EXERCISE:
Search the entries below for "makes". Report each line where it occurs.

DATA EXCERPTS:
*** Begin section ***
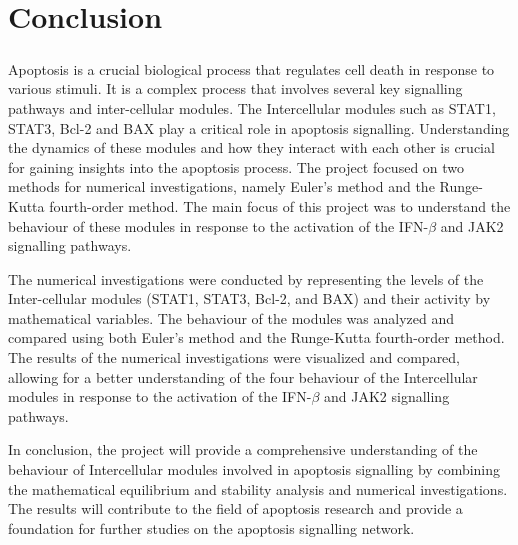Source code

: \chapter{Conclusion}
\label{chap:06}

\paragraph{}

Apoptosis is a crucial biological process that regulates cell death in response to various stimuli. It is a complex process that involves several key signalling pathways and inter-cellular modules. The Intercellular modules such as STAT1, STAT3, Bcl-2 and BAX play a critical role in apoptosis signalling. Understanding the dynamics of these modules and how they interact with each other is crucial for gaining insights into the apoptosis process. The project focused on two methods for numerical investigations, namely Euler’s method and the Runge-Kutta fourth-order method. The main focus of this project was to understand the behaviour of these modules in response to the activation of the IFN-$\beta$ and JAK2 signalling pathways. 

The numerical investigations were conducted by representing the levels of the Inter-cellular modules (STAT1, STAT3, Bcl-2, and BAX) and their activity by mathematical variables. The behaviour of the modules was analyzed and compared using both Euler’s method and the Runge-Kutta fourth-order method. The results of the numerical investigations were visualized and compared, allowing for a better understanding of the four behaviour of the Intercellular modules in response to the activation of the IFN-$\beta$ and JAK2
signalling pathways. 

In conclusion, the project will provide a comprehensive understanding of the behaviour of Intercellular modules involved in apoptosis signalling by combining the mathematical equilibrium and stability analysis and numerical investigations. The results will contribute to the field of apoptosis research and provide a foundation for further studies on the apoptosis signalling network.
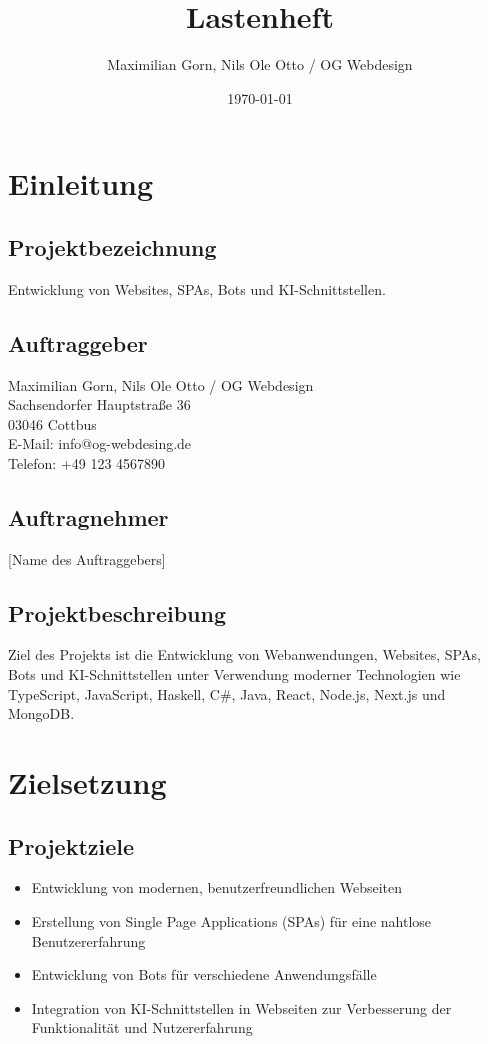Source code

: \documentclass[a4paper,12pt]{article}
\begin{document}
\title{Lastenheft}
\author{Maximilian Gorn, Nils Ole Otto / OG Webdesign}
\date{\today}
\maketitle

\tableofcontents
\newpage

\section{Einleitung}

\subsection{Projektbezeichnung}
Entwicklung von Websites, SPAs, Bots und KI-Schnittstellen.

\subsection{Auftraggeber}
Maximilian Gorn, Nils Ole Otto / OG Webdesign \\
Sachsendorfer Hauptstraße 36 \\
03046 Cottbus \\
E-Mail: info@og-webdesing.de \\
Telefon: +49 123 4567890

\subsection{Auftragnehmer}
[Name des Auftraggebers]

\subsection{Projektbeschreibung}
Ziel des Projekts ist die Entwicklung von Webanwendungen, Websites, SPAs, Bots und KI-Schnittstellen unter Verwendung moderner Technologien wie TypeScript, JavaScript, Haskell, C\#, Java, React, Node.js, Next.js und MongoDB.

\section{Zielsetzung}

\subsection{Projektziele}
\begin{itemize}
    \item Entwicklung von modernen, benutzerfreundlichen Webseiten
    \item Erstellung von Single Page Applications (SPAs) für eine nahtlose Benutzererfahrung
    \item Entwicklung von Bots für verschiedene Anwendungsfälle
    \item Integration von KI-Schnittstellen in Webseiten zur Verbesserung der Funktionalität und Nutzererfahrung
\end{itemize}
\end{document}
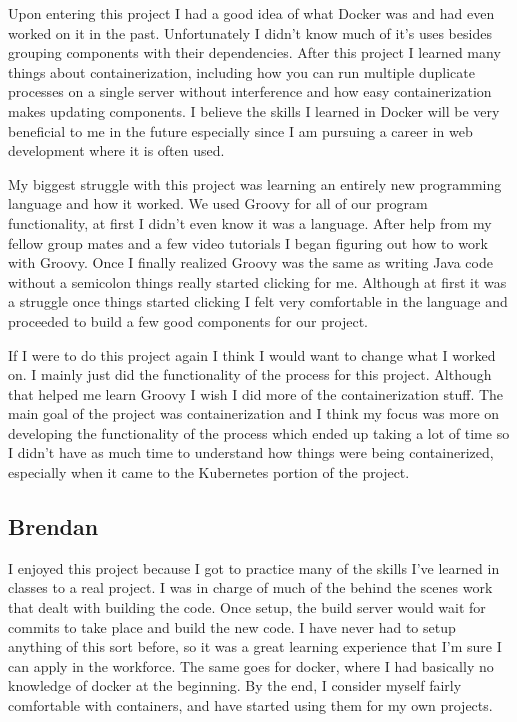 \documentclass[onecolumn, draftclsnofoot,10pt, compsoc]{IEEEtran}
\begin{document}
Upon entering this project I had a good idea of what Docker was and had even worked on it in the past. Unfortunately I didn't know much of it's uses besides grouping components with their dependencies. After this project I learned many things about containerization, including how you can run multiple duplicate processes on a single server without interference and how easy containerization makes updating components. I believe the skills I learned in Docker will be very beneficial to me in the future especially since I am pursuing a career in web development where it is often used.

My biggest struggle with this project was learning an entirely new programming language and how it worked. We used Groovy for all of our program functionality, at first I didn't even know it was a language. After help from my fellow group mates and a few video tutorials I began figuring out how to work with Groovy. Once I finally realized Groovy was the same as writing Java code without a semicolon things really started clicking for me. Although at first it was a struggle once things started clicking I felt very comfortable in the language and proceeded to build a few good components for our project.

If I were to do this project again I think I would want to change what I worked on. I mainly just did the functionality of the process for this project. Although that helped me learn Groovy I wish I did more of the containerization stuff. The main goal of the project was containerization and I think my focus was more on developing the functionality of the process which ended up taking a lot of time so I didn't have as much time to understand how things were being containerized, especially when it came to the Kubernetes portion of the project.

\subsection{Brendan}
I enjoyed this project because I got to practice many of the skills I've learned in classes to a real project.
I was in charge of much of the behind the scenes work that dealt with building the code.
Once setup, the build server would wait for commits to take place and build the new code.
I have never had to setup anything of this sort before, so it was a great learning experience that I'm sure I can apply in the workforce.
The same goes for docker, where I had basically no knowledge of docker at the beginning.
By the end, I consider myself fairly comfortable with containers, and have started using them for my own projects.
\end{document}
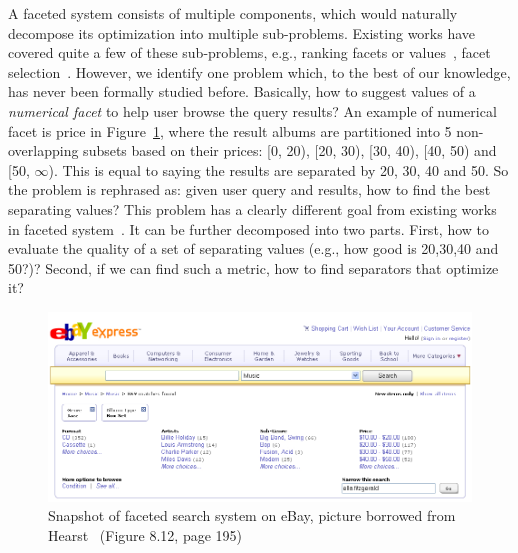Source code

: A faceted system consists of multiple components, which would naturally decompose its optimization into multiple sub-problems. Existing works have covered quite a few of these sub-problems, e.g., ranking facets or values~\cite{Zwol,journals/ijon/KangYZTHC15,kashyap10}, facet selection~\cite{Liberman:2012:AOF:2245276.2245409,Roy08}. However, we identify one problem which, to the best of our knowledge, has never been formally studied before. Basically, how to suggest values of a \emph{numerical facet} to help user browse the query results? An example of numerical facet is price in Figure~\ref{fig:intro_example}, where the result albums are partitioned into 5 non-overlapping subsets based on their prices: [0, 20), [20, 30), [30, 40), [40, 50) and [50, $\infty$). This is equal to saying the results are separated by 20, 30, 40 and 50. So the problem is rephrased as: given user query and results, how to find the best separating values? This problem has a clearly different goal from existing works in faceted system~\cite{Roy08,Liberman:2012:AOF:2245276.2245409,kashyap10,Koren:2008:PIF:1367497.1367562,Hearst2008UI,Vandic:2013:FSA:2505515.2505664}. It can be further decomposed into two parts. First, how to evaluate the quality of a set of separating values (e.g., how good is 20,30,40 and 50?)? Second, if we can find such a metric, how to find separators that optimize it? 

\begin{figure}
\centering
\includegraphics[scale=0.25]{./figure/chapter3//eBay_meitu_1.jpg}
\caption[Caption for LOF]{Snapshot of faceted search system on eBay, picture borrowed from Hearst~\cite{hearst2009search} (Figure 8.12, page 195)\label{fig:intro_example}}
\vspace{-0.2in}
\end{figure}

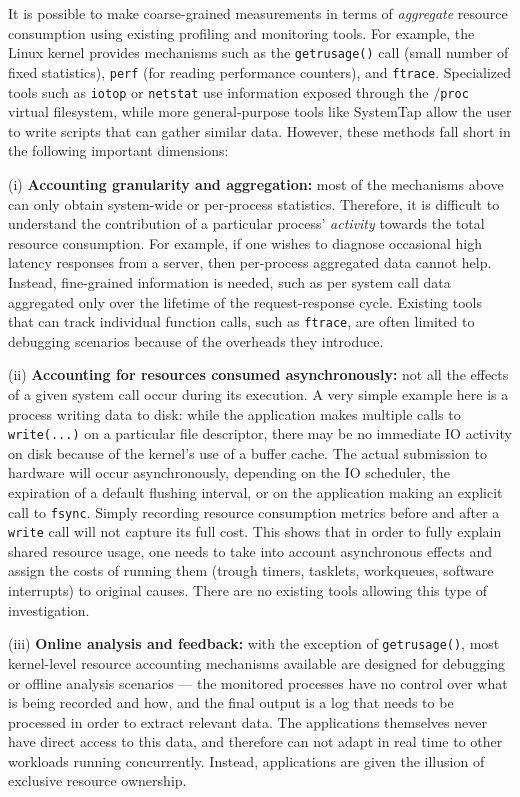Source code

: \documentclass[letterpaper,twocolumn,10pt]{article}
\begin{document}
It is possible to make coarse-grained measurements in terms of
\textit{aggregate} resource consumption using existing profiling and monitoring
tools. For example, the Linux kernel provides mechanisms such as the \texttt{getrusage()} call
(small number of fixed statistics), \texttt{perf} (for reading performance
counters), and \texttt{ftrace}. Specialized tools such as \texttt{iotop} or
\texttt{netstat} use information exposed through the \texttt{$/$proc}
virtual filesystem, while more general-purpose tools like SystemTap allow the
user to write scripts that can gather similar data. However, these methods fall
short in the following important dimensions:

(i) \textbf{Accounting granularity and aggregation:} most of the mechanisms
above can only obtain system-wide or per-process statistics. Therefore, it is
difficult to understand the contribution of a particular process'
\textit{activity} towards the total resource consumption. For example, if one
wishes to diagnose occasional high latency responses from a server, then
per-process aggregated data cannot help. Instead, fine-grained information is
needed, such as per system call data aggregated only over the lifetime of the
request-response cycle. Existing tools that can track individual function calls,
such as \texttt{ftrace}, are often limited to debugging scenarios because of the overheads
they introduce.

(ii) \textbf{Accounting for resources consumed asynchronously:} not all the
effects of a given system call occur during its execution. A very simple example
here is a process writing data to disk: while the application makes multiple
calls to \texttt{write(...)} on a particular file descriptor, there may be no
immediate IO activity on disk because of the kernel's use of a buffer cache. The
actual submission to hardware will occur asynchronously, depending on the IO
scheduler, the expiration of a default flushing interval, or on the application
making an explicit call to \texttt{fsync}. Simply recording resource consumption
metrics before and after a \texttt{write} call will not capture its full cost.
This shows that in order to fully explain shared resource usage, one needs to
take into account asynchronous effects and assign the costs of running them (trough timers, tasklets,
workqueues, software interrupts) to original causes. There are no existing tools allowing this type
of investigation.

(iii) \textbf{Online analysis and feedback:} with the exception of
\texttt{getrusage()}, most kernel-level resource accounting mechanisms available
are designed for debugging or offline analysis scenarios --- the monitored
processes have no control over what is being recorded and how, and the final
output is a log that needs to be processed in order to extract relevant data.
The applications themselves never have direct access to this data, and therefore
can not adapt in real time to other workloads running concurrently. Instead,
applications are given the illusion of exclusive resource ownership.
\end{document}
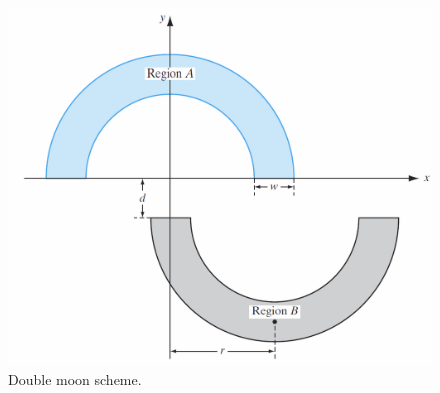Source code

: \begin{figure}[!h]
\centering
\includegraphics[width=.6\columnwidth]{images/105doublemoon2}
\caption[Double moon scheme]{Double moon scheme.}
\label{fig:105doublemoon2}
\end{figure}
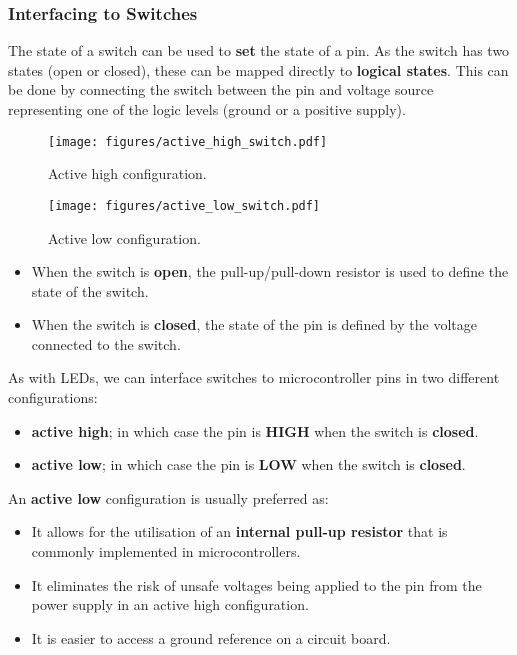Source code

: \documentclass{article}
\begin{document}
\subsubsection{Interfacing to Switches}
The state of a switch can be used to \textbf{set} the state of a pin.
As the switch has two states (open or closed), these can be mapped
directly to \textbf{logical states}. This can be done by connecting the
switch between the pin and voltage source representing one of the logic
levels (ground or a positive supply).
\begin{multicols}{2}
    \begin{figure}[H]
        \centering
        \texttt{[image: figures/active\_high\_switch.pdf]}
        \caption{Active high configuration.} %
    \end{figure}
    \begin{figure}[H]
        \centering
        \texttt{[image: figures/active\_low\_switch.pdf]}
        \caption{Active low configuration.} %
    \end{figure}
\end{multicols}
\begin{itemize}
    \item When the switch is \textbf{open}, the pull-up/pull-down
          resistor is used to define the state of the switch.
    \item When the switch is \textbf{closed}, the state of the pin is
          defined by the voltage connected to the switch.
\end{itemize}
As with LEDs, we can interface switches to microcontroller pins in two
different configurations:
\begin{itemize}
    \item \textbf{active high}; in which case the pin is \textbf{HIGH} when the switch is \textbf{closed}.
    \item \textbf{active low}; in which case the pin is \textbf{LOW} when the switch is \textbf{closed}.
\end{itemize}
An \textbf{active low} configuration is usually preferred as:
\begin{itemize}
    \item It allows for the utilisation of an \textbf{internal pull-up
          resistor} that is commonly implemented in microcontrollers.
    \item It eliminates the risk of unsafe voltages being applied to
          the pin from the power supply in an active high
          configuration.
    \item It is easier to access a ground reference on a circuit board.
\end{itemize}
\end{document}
*** End section ***
TASK RESPONSE:
Upon entering this project I had a good idea of what Docker was and had even worked on it in the past. Unfortunately I didn't know much of it's uses besides grouping components with their dependencies. After this project I learned many things about containerization, including how you can run multiple duplicate processes on a single server without interference and how easy containerization makes updating components. I believe the skills I learned in Docker will be very beneficial to me in the future especially since I am pursuing a career in web development where it is often used.
here is a process writing data to disk: while the application makes multiple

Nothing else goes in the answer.